Due: Monday, March 29 in the folder outside Cheryl Hickey's office (Levine 502) by 5PM.

Floating Point

1. (5 points) P+H exercise 4.55

2. (10 points) The MIPS instruction cvt.s.w converts a 32-bit signed integer to a 32-bit signed integer to IEEE 754 single-precision floating-point value. Use a paragraph and a diagram to describe the arithmetic circuit that performs this conversion.

Memory Hierarchy

3. (5 points) P+H exercise 7.3

4. (5 points) Consider a 32KB, two-way set associative cache, with 16B blocks. What is the tag overhead of this cache on a 32-bit machine?

5. (15 points) Consider a cache with a hit time of 1 cycle and a lower-level memory hierarchy with an average access time of 10 cycles. The cache miss rate is 10%. Assume an access stream composed of 75% loads and 25% stores and a processor that must wait for stores to fully complete.

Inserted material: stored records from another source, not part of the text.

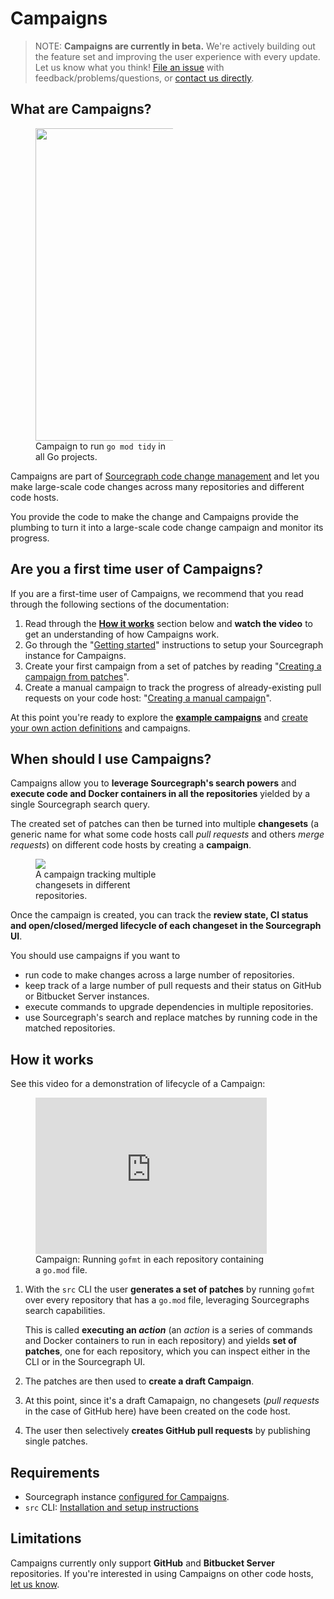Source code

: # Campaigns

>NOTE: **Campaigns are currently in beta.** We're actively building out the feature set and improving the user experience with every update. Let us know what you think! [File an issue](https://github.com/sourcegraph/sourcegraph) with feedback/problems/questions, or [contact us directly](https://about.sourcegraph.com/contact).

## What are Campaigns?

<div style="max-width: 300px;" class="float-none float-xl-right ml-xl-3 mx-auto">
  <figure class="figure">
    <div class="figure-img">
      <a href="https://storage.googleapis.com/sourcegraph-assets/docs/images/campaigns/go_mod_tidy_campaign.png">
        <img src="https://storage.googleapis.com/sourcegraph-assets/docs/images/campaigns/go_mod_tidy_campaign.png" width="500px"/>
      </a>
    </div>
    <figcaption class="figure-caption text-center">Campaign to run <code>go mod tidy</code> in all Go projects.</figcaption>
  </figure>
</div>

Campaigns are part of [Sourcegraph code change management](https://about.sourcegraph.com/product/code-change-management) and let you make large-scale code changes across many repositories and different code hosts.

You provide the code to make the change and Campaigns provide the plumbing to turn it into a large-scale code change campaign and monitor its progress.

<div class="clearfix"></div>

## Are you a first time user of Campaigns?

If you are a first-time user of Campaigns, we recommend that you read through the following sections of the documentation:

1. Read through the **[How it works](#how-it-works)** section below and **watch the video** to get an understanding of how Campaigns work.
1. Go through the "[Getting started](./getting_started.md)" instructions to setup your Sourcegraph instance for Campaigns.
1. Create your first campaign from a set of patches by reading "[Creating a campaign from patches](./creating_campaign_from_patches.md)".
1. Create a manual campaign to track the progress of already-existing pull requests on your code host: "[Creating a manual campaign](./creating_manual_campaign.md)".

At this point you're ready to explore the [**example campaigns**](./examples/index.md) and [create your own action definitions](./actions.md) and campaigns.

## When should I use Campaigns?

Campaigns allow you to **leverage Sourcegraph's search powers** and **execute code and Docker containers in all the repositories** yielded by a single Sourcegraph search query.

The created set of patches can then be turned into multiple **changesets** (a generic name for what some code hosts call _pull requests_ and others _merge requests_) on different code hosts by creating a **campaign**.

<div style="max-width: 300px;" class="float-none float-xl-right ml-xl-3 mx-auto">
  <figure class="figure">
    <div class="figure-img">
      <a href="https://storage.googleapis.com/sourcegraph-assets/docs/images/campaigns/manual_campaign.png">
        <img src="https://storage.googleapis.com/sourcegraph-assets/docs/images/campaigns/manual_campaign.png" />
      </a>
    </div>
    <figcaption class="figure-caption text-right">A campaign tracking multiple changesets in different repositories.</figcaption>
  </figure>
</div>

Once the campaign is created, you can track the **review state, CI status and open/closed/merged lifecycle of each changeset in the Sourcegraph UI**.

You should use campaigns if you want to

* run code to make changes across a large number of repositories.
* keep track of a large number of pull requests and their status on GitHub or Bitbucket Server instances.
* execute commands to upgrade dependencies in multiple repositories.
* use Sourcegraph's search and replace matches by running code in the matched repositories.

<div class="clearfix"></div>

## How it works

See this video for a demonstration of lifecycle of a Campaign:

<div style="max-width: 450px;" class="mx-auto">
  <figure class="figure">
    <div class="figure-img">
      <iframe src="https://player.vimeo.com/video/398878670?color=0CB6F4&title=0&byline=0&portrait=0" style="max-height: 250px; width:100%;height:100%;" frameborder="0" webkitallowfullscreen mozallowfullscreen allowfullscreen></iframe>
    </div>
    <figcaption class="figure-caption text-right">Campaign: Running <code>gofmt</code> in each repository containing a <code>go.mod</code> file.</figcaption>
  </figure>
</div>

1. With the `src` CLI the user **generates a set of patches** by running `gofmt` over every repository that has a `go.mod` file, leveraging Sourcegraphs search capabilities.

    This is called **executing an _action_** (an _action_ is a series of commands and Docker containers to run in each repository) and yields **set of patches**, one for each repository, which you can inspect either in the CLI or in the Sourcegraph UI.
1. The patches are then used to **create a draft Campaign**.
1. At this point, since it's a draft Camapaign, no changesets (_pull requests_ in the case of GitHub here) have been created on the code host.
1. The user then selectively **creates GitHub pull requests** by publishing single patches.

<div class="clearfix"></div>

## Requirements

* Sourcegraph instance [configured for Campaigns](./configuration.md).
* `src` CLI: [Installation and setup instructions](https://github.com/sourcegraph/src-cli/#installation)

## Limitations

Campaigns currently only support **GitHub** and **Bitbucket Server** repositories. If you're interested in using Campaigns on other code hosts, [let us know](https://about.sourcegraph.com/contact).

What is the average access time of the cache if we assume that it is write-back/write-allocate, that 50% of all blocks are dirty and that there is no write buffer? What is the average access time if we add a write buffer?

What is the average access time if we assume that the cache is write-thru/write-non-allocate with no write buffer? What is the average access time if we add a write buffer?

6. (10 points) Consider a direct mapped 4B cache with 4 1B blocks and a machine with 4 bit addresses. Construct a repeating sequence of 4 accesses that would generate fewer misses if we were to double the block size. Construct a repeating sequence of 4 accesses that would generate more misses if we were to double the block size.

7. (15 points) Consider a cache with 32-byte lines, an 8-byte wide 100MHz bus, and 8-byte wide 10ns access time, 20ns cycle time DRAM chips. What would be the cache miss penalty (in ns) if you used a single DRAM chip? (Ignore the latency of the address bus) What is the smallest number of DRAM chips you could use that would minimize the cache miss penalty?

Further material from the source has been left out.